## EXERCISE DETAILS
Among the records, how many lines contain "this"? Only the number is needed.

----- DATA SHOWN

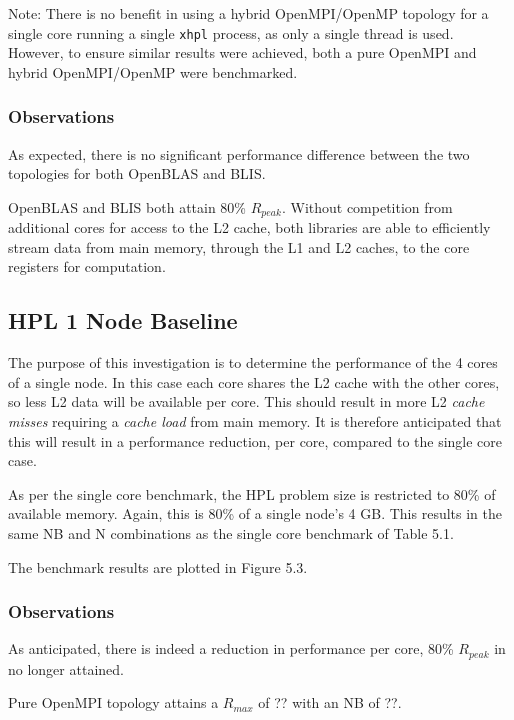 Note: There is no benefit in using a hybrid OpenMPI/OpenMP topology for a single core running a single \verb|xhpl| process, as only a single thread is used. However, to ensure similar results were achieved, both a pure OpenMPI and hybrid OpenMPI/OpenMP were benchmarked.

%
%
\subsubsection{Observations}

As expected, there is no significant performance difference between the two topologies for both OpenBLAS and BLIS.

OpenBLAS and BLIS both attain 80\% $R_{peak}$. Without competition from additional cores for access to the L2 cache, both libraries are able to efficiently stream data from main memory, through the L1 and L2 caches, to the core registers for computation. 


%
%
\subsection{HPL 1 Node Baseline}

The purpose of this investigation is to determine the performance of the 4 cores of a single node. In this case each core shares the L2 cache with the other cores, so less L2 data will be available per core. This should result in more L2 \emph{cache misses} requiring a \emph{cache load} from main memory. It is therefore anticipated that this will result in a performance reduction, per core, compared to the single core case.

As per the single core benchmark, the HPL problem size is restricted to 80\% of available memory. Again, this is 80\% of a single node's 4 GB. This results in the same NB and N combinations as the single core benchmark of Table 5.1.

The benchmark results are plotted in Figure 5.3. 

%
%
\subsubsection{Observations}

As anticipated, there is indeed a reduction in performance per core, 80\% $R_{peak}$ in no longer attained.

Pure OpenMPI topology attains a $R_{max}$ of ?? with an NB of ??.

----------

## SOLUTION BELOW
2